Germany, Israel Bridge Bitter Past

MUNICH -- Germany and Israel have put aside their painful past to form an unlikely friendship that could help turn the vision of a peaceful and prosperous Middle East into reality.


The five decades since the end of World War II have not erased history for the nation that committed the Holocaust and the state that rose out of its ashes.


But two major events in the past five years -- German reunification and Middle East peace -- have allowed both sides to simultaneously recall the past, find common interests in the present and work closely for a better future.


The current warmth in German-Israeli relations was on display Thursday evening as B'nai B'rith, the charity group that is the largest Jewish organization in the world, presented its highest award to Chancellor Helmut Kohl.

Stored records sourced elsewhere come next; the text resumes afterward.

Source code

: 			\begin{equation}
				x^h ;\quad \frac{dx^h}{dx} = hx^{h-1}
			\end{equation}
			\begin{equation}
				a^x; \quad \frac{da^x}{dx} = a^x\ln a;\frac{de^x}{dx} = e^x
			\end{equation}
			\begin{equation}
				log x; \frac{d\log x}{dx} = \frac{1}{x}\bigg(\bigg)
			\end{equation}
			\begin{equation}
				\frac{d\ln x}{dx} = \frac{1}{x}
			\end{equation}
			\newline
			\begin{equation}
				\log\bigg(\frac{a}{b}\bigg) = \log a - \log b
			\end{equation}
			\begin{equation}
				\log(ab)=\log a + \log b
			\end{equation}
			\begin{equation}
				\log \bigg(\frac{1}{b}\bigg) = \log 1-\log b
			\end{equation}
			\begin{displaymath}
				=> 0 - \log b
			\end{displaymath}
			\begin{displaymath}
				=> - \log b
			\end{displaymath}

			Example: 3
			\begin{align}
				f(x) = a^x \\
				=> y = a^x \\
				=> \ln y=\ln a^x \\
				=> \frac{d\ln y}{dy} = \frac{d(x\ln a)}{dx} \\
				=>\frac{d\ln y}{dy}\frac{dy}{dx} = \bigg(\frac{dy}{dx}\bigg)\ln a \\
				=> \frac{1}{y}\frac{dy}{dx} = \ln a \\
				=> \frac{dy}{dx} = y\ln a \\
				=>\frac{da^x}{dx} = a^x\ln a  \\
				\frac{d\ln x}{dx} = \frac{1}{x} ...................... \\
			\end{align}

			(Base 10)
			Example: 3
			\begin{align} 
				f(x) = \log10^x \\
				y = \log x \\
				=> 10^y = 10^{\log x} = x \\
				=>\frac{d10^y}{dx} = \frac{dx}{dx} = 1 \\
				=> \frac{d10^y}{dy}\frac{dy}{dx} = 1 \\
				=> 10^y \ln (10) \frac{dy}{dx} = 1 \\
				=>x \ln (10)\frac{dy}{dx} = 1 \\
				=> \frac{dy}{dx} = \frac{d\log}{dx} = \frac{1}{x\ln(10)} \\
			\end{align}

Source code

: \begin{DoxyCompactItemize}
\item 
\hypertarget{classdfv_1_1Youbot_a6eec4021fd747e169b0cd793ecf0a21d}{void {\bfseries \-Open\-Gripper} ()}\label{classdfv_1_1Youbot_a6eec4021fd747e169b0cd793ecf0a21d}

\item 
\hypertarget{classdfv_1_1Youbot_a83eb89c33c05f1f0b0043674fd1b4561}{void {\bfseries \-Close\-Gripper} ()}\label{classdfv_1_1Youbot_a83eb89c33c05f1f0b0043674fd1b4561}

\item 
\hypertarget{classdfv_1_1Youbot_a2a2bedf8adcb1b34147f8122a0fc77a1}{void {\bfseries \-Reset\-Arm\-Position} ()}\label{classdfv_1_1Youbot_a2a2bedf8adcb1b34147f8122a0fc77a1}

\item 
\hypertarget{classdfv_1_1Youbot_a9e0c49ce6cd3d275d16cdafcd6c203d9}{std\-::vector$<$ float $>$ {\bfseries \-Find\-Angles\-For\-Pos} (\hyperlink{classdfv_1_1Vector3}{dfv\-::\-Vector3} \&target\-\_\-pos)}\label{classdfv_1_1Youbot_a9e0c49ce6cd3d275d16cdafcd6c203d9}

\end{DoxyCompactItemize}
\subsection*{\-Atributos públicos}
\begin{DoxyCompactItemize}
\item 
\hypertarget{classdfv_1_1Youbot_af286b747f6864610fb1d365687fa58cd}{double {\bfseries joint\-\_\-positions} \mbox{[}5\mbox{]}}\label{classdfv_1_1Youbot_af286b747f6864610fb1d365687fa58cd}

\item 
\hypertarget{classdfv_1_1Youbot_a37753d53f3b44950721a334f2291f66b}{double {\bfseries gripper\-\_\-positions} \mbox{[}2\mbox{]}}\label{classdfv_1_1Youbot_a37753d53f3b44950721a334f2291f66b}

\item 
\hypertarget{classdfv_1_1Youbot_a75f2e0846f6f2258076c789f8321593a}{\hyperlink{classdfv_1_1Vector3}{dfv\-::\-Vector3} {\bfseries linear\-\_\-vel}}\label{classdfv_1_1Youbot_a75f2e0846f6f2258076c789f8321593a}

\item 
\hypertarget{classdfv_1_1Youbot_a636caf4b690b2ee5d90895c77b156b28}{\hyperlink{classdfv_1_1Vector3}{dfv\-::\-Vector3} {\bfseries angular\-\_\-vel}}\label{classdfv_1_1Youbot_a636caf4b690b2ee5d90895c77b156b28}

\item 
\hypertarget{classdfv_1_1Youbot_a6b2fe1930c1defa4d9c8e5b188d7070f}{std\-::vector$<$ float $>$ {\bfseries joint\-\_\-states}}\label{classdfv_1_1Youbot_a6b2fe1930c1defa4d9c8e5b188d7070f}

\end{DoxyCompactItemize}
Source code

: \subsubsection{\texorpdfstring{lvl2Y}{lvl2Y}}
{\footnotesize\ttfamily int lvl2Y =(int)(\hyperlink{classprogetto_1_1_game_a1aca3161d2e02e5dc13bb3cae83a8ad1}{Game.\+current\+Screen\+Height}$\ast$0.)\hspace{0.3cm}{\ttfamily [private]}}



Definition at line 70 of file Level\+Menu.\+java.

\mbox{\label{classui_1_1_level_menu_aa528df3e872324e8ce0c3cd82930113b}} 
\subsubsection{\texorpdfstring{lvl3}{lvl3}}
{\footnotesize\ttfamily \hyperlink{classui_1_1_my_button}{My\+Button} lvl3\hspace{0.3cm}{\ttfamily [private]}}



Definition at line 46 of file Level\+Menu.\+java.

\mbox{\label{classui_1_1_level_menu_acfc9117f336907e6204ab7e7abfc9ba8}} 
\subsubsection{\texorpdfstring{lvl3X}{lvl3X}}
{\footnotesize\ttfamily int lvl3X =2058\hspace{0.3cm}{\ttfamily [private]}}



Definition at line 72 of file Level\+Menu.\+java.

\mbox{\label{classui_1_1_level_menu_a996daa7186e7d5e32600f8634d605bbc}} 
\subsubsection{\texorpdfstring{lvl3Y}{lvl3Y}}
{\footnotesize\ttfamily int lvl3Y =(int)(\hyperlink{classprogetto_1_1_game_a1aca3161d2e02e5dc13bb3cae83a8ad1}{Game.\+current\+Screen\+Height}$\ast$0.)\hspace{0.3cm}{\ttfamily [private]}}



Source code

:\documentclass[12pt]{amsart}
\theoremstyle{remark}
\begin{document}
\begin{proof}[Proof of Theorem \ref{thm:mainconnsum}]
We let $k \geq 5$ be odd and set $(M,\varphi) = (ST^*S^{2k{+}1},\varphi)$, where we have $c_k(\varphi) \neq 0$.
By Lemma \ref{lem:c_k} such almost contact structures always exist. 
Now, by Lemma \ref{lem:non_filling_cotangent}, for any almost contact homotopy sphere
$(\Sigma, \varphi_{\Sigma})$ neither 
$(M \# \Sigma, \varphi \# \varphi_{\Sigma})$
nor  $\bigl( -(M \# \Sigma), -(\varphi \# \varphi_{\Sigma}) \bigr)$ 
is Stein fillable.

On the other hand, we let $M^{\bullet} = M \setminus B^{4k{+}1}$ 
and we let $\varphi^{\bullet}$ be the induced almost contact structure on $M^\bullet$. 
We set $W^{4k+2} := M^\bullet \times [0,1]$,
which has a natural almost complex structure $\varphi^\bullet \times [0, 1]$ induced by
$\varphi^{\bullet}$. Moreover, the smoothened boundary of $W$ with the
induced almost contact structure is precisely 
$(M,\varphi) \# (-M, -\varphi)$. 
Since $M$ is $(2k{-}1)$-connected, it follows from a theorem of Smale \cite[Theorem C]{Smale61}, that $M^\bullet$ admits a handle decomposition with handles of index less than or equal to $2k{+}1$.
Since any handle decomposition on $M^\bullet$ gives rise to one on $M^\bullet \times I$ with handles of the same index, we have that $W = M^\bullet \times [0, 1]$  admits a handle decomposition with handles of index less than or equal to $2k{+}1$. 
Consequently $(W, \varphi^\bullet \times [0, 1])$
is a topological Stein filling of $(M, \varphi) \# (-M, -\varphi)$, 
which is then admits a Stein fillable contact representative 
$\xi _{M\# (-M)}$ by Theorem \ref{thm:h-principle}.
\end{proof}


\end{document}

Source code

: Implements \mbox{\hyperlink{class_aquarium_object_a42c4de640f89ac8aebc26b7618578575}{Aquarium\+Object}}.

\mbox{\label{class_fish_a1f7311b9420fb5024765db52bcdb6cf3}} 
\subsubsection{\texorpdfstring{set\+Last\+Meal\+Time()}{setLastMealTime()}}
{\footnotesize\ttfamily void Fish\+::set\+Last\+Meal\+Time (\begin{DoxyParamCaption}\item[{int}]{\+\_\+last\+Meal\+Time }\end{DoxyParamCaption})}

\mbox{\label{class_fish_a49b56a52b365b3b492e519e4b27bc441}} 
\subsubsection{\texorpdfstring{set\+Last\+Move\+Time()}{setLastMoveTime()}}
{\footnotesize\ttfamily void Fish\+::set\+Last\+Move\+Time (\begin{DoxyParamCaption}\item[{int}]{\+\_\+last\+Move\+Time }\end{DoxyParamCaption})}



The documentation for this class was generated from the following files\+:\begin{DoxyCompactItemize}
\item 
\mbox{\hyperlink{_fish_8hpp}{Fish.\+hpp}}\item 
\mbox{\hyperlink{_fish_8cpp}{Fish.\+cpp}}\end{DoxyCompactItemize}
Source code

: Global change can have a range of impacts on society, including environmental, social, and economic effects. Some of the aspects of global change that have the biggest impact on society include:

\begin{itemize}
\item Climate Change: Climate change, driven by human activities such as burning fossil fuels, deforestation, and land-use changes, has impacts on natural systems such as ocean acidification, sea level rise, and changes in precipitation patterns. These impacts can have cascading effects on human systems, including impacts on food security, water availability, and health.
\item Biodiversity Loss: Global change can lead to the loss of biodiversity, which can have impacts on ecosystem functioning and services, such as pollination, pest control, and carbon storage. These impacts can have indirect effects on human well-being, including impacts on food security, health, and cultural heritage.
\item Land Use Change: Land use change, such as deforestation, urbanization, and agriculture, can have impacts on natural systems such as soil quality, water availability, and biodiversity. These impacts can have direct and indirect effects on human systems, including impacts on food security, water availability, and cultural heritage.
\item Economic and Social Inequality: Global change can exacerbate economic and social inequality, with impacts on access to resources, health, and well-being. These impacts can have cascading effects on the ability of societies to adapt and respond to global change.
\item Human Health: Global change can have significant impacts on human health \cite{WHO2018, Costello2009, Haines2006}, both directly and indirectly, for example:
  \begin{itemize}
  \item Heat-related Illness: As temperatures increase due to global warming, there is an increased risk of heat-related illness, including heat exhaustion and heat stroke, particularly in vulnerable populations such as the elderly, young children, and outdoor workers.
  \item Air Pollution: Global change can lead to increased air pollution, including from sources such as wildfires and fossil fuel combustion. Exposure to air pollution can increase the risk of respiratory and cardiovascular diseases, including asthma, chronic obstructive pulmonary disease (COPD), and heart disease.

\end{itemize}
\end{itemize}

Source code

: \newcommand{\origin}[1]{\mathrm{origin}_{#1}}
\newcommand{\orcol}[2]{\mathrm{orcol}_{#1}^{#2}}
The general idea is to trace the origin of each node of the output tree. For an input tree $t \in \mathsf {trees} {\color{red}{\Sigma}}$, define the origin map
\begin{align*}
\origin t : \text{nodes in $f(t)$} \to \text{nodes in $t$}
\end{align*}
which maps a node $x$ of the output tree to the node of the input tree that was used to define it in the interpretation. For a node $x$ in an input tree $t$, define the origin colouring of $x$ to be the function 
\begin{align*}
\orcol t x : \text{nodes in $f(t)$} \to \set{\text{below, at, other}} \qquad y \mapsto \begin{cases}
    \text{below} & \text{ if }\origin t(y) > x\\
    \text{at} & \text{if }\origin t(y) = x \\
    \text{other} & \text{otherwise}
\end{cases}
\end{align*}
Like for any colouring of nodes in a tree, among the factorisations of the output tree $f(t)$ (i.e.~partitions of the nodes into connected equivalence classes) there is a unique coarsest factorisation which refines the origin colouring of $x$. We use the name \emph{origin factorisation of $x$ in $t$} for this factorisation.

Israeli Prime Minister Shimon Peres flew to Munich to give a speech praising Kohl as a miracle worker.


"Good relations between the State of Israel and the Federal Republic of Germany seem almost impossible," he told a banquet attended by top German politicians and business executives and Jewish leaders from Germany and the United States.


"Chancellor Helmut Kohl is, without a doubt, among those who have made this great miracle happen."


This bilateral harmony, still so new that most speakers mentioned how moving it was to see it, has a broad economic and political foundation to build on.


"Germany has become our second partner in the world after the United States," Avraham Primor, Israeli ambassador in Bonn, said after the banquet. "We cooperate in all areas."


Bonn's leading role in the European Union since unification in 1990 and its habit of shaping foreign policy through the EU mean German-Israeli ties are at the core of a broad new relationship between the EU and the new Middle East.


Israel's mistrust of the EU, which it saw as pro-Arab, and its heavy dependence on the U.S. long stood in the way of closer ties with Brussels.


But, German officials say, Kohl convinced the late prime minister Yitzhak Rabin last year that the EU was a strong and dependable "second leg to stand on."